Hasta decía haber estado allí en uno de sus vuelos más altos, y haber visto
los eternos campos de trébol y el pastel de linaza y los terrones de azúcar que
crecían en los setos. Muchos de los animales le creían. Si tenían ahora una
vida de hambre y de trabajo, ¿no era acaso justo que existiera un mundo mejor
en algún otro sitio? Una cosa difícil de determinar era la actitud de los cerdos
hacia Moisés. Todos declaraban con desprecio que esas historias del Monte
Caramelo eran mentiras; sin embargo, se le permitía permanecer en la granja,
sin trabajar, con una ración diaria de media pinta de cerveza.
Con el casco curado, Boxeador trabajó más duro que nunca.
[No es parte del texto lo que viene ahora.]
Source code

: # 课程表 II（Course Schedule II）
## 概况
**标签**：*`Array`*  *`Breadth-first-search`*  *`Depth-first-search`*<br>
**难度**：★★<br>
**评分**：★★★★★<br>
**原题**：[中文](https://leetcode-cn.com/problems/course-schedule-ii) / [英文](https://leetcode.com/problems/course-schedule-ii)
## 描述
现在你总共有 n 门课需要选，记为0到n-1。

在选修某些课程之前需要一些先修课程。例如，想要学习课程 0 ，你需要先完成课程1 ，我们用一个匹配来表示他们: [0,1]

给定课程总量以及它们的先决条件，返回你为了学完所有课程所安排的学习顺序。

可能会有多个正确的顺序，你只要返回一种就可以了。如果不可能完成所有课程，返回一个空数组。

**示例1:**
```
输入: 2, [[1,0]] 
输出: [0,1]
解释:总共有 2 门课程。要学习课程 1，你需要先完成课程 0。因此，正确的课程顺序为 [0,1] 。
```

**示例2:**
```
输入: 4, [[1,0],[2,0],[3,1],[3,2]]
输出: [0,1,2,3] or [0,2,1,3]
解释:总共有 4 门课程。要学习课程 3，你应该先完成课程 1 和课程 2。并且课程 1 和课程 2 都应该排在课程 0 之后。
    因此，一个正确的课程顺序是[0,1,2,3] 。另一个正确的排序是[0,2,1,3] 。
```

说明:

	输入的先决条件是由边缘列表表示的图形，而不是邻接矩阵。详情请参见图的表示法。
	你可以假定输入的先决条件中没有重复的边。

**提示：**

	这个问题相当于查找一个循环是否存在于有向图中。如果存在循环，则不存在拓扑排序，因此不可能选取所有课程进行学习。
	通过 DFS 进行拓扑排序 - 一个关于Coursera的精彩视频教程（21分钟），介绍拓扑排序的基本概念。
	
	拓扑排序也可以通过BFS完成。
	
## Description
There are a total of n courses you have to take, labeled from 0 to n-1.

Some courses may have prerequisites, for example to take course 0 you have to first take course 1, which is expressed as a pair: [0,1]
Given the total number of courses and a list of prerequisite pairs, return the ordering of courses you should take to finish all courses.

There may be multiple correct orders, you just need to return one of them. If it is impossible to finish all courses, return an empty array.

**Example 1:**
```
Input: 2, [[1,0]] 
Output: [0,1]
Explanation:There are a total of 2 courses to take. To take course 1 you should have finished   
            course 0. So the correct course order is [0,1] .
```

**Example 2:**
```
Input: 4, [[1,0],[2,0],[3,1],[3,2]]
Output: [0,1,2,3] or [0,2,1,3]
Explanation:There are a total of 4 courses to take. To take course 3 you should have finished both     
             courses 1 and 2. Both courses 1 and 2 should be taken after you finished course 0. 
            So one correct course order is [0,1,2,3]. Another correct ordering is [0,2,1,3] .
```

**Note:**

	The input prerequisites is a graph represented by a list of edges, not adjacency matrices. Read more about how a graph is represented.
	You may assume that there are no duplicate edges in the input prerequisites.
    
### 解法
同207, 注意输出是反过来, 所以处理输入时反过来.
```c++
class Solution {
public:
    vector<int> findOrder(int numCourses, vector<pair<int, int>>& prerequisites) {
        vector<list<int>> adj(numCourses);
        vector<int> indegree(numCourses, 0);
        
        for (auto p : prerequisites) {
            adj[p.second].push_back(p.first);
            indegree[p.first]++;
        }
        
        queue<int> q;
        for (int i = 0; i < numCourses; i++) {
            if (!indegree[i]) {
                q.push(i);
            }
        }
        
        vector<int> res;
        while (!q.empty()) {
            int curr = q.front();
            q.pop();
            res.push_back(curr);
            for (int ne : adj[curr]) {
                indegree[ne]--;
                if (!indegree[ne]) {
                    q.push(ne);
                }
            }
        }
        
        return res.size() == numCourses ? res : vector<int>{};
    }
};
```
De hecho, ese
año todos los animales trabajaron como esclavos. Aparte del trabajo normal de
la granja, y la reconstrucción del molino de viento, estaba la escuela para los
cerdos jóvenes, que empezaron a levantar en marzo. A veces costaba soportar
las largas horas con insuficiente comida, pero Boxeador nunca vacilaba. En
nada de lo que decía o hacía se veían señales de que hubieran menguado sus
fuerzas. Solo su apariencia había cambiado un poco; le brillaba menos la piel y
parecía que se le habían encogido las ancas. «Boxeador se repondrá cuando
salga la hierba de primavera», decían los demás, pero al llegar la primavera
Boxeador no engordó. A veces, en la ladera que llevaba a la parte superior de
la cantera, cuando empleaba los músculos para arrastrar alguna piedra enorme,
parecía que solo lo mantenía en pie la voluntad de continuar. A veces parecía
formar con los labios las palabras «Trabajaré más duro», pero había perdido la
voz. Trébol y Benjamín le pidieron de nuevo que cuidara su salud, pero
Boxeador no les hizo caso. Se acercaba su cumpleaños número doce. No le
importaba lo que pudiera pasar si lograba acumular una buena reserva de
piedras antes de jubilarse.
Un día de verano, al anochecer, un repentino rumor recorrió la granja: algo
le había sucedido a Boxeador. Había salido solo a arrastrar una carga de piedra
hasta el molino. Y, efectivamente, el rumor era cierto. Unos minutos más tarde
llegaron dos palomas con la noticia:
—¡Boxeador se ha caído! ¡Está tendido en el suelo y no puede levantarse!
Más o menos la mitad de los animales de la granja salieron corriendo hacia
la loma donde construían el molino de viento. Allí estaba Boxeador, en el
suelo, entre las varas del carro, con el cuello estirado, sin poder levantar la
cabeza. Tenía los ojos vidriosos, los flancos empapados en sudor. De la boca le
brotaba un hilo de sangre. Trébol se arrodilló a su lado.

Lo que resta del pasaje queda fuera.